Search the records for "full" and copy each line that holds it.

——————————

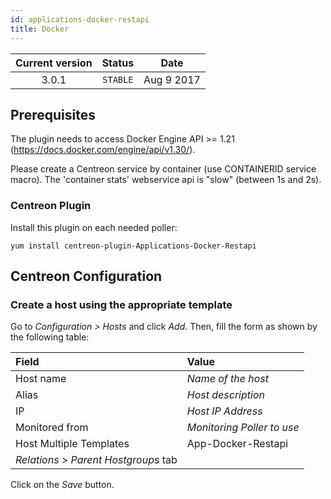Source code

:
 ```yaml
---
id: applications-docker-restapi
title: Docker
---
```


| Current version | Status | Date |
| :-: | :-: | :-: |
| 3.0.1 | `STABLE` | Aug  9 2017 |

## Prerequisites

The plugin needs to access Docker Engine API \>= 1.21 (<https://docs.docker.com/engine/api/v1.30/>).

Please create a Centreon service by container (use CONTAINERID service macro). The 'container stats' webservice api is
"slow" (between 1s and 2s).

### Centreon Plugin

Install this plugin on each needed poller:

``` shell
yum install centreon-plugin-Applications-Docker-Restapi
```

## Centreon Configuration

### Create a host using the appropriate template

Go to *Configuration \> Hosts* and click *Add*. Then, fill the form as shown by the following table:

| Field                                | Value                      |
| :----------------------------------- | :------------------------- |
| Host name                            | *Name of the host*         |
| Alias                                | *Host description*         |
| IP                                   | *Host IP Address*          |
| Monitored from                       | *Monitoring Poller to use* |
| Host Multiple Templates              | App-Docker-Restapi         |
| *Relations \> Parent Hostgroups* tab |                            |

Click on the *Save* button.


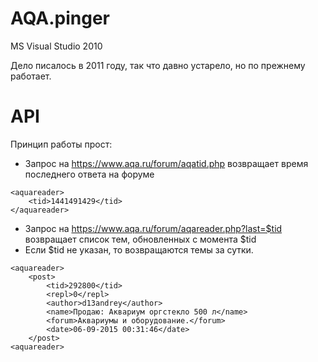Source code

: # AQA.pinger
MS Visual Studio 2010

Дело писалось в 2011 году, так что давно устарело, но по прежнему работает.

# API
Принцип работы прост:
* Запрос на https://www.aqa.ru/forum/aqatid.php возвращает время последнего ответа на форуме
```
<aquareader>
    <tid>1441491429</tid>
</aquareader>
```
* Запрос на https://www.aqa.ru/forum/aqareader.php?last=$tid возвращает список тем, обновленных с момента $tid
* Если $tid не указан, то возвращаются темы за сутки.
```
<aquareader>
    <post>
        <tid>292800</tid>
        <repl>0</repl>
        <author>d13andrey</author>
        <name>Продаю: Аквариум оргстекло 500 л</name>
        <forum>Аквариумы и оборудование.</forum>
        <date>06-09-2015 00:31:46</date>
    </post>
<aquareader>
```

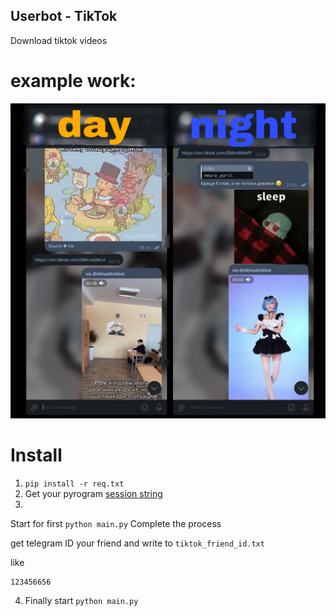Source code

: ## Userbot - TikTok

Download tiktok videos 
# example work:
![example](https://github.com/NoNFake/userbot-tiktok/blob/main/example/example.jpg)

# Install
1. `pip install -r req.txt`
2. Get your pyrogram [session string](https://docs.pyrogram.org/api/methods/export_session_string)
3.
 Start for first
 `python main.py`
 Complete the process

 get telegram ID your friend and write to `tiktok_friend_id.txt`

 like
 ```
 123456656
 ```
4. Finally start
   `python main.py`
   
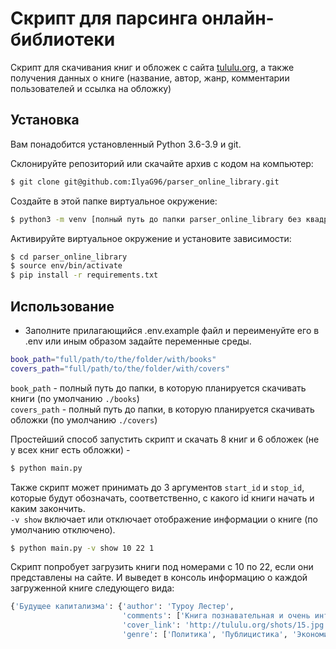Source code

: # Скрипт для парсинга онлайн-библиотеки
Скрипт для скачивания книг и обложек с сайта [tululu.org](http://tululu.org/b9/), а также получения данных о книге (название, автор, жанр, комментарии пользователей и ссылка на обложку) 
## Установка
Вам понадобится установленный Python 3.6-3.9 и git.

Склонируйте репозиторий или скачайте архив с кодом на компьютер:
```bash
$ git clone git@github.com:IlyaG96/parser_online_library.git
```
Создайте в этой папке виртуальное окружение:
```bash
$ python3 -m venv [полный путь до папки parser_online_library без квадратных скобочек] env
```
Активируйте виртуальное окружение и установите зависимости:
```bash
$ cd parser_online_library
$ source env/bin/activate
$ pip install -r requirements.txt
```
## Использование
- Заполните прилагающийся .env.example файл и переименуйте его в .env или иным образом задайте переменные среды.

```bash
book_path="full/path/to/the/folder/with/books"
covers_path="full/path/to/the/folder/with/covers"
```

`book_path` - полный путь до папки, в которую планируется скачивать книги (по умолчанию `./books`)  
`covers_path` - полный путь до папки, в которую планируется скачивать обложки (по умолчанию `./covers`)  


Простейший способ запустить скрипт и скачать 8 книг и 6 обложек (не у всех книг есть обложки) -
```bash
$ python main.py
```

Также скрипт может принимать до 3 аргументов `start_id` и `stop_id`, которые будут обозначать, соответственно, с какого id книги начать и каким закончить.  
`-v show` включает или отключает отображение информации о книге (по умолчанию отключено).
```bash
$ python main.py -v show 10 22 1
```
Скрипт попробует загрузить книги под номерами с 10 по 22, если они представлены на сайте. И выведет в консоль информацию о каждой загруженной книге следующего вида:
```python
{'Будущее капитализма': {'author': 'Туроу Лестер',
                         'comments': ['Книга познавательная и очень интересная!'],
                         'cover_link': 'http://tululu.org/shots/15.jpg',
                         'genre': ['Политика', 'Публицистика', 'Экономика']}}
```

——————————

▸ EXERCISE RESPONSE
book_path="full/path/to/the/folder/with/books"
covers_path="full/path/to/the/folder/with/covers"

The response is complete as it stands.